I have nothing against the M9, to tell you the truth I never really had to use one other than qualifying with it one year (grabbed an expert badge for it the first time I ever picked one up and shot it that day!) back while I was still in the National Guard. I think its a big pistol for the caliber and the grip is too big for some shooters with smaller hands. I also am not a big fan of the slide mounted safety/decocker (Taurus copies the M9 as the PT92 uses a frame mounted safety which I think is better, just my two pennies worth...). Other than that the larger frame and weight does help in managing recoil, the pistol is well made and strangely attractive in its appearance. It uses a double/single action, hammer fired, delayed blowback design (first shot it double action if carried with a round in the chamber and safety on, all consecutive rounds are single action). It has a 15 round magazine (a source of much controversy of the weapons reliability depending on the manufacturer of the magazine) which is ample for its normally intended purpose as a secondary weapon to a rifle or carbine.
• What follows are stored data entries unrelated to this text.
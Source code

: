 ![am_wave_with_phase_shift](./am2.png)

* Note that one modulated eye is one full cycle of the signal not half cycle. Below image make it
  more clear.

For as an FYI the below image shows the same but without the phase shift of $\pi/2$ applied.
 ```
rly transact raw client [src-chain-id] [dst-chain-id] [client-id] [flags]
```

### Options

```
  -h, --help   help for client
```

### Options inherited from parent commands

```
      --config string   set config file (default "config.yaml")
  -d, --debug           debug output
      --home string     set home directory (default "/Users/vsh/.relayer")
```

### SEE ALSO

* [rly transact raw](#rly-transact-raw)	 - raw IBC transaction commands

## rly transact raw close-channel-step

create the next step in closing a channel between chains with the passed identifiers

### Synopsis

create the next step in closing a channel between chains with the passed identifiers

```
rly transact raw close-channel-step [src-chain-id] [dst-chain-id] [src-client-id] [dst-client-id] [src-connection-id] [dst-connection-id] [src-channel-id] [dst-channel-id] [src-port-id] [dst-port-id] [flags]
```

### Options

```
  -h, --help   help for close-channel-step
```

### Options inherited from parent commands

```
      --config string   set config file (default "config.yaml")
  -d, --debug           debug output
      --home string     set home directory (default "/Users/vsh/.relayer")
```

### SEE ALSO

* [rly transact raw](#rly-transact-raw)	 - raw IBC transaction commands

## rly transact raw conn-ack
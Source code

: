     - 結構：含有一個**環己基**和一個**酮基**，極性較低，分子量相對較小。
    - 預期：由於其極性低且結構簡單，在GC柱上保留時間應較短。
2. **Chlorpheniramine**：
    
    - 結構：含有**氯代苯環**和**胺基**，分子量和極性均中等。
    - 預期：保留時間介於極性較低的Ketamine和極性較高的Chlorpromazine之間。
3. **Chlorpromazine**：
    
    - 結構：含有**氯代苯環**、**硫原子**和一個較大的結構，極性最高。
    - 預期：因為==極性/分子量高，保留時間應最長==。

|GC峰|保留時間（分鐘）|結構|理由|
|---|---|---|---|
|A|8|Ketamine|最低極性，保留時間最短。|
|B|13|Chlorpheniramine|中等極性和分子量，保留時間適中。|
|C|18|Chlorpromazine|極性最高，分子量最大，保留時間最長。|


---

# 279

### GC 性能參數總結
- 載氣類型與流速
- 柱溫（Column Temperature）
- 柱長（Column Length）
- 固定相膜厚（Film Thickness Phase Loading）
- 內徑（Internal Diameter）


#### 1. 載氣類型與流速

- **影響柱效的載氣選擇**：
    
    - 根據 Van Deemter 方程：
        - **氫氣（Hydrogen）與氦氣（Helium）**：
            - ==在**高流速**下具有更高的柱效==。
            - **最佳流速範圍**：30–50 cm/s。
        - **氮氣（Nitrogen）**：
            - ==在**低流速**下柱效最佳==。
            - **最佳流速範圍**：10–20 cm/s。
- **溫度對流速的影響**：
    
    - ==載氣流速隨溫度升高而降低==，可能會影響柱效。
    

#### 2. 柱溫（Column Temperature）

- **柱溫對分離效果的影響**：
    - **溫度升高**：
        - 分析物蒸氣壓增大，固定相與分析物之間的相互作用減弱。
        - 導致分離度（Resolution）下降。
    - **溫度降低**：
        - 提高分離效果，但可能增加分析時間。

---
Then there is the caliber debate.... The 9mm round does not necessarily have the reputation for being a fight stopper in the hands of our troops. A lot of folks were hoping that a pistol in either .40 or .45 would be picked over the existing round in use. Matter of fact, the Marines just adopted the 1911 again for special ops types (including their MEU-SOC guys), in part because of the caliber. For me it comes down to two basic root causes, ammo and training.
We are still clinging to a clause in a document we signed over a hundred years ago that forbids the use of hollowpoint ammo as being designed to produce excessive wounding. Yet in that same 100 years we have developed weaponry that does much more horrific damage with a solid bullet than any hollowpoint could have been dreamed of doing in 1907. We routinely arm our police officers with hollowpoint rounds even though our own Constitution forbids "cruel and unusual" punishment. HP rounds work, in fact you could make the argument that they would extinguish a targets life faster than an round nosed bullet, thus actually reducing the amount of suffering. But I digress, as long as we issue our troops +P solid core, round nosed bullets (our current M882 9mm round pushes a 112gr. FMJ at over 1250fps) we are going to keep punching nice little round holes in our enemies without effectively producing any stopping effects unless they hit bone or a CNS item (brain or spinal cord). We have found out that psychological stops against our enemies don't happen all that often. Lets get our troops some Hydrashoks or PDX-1 rounds and let them end the fight when it starts.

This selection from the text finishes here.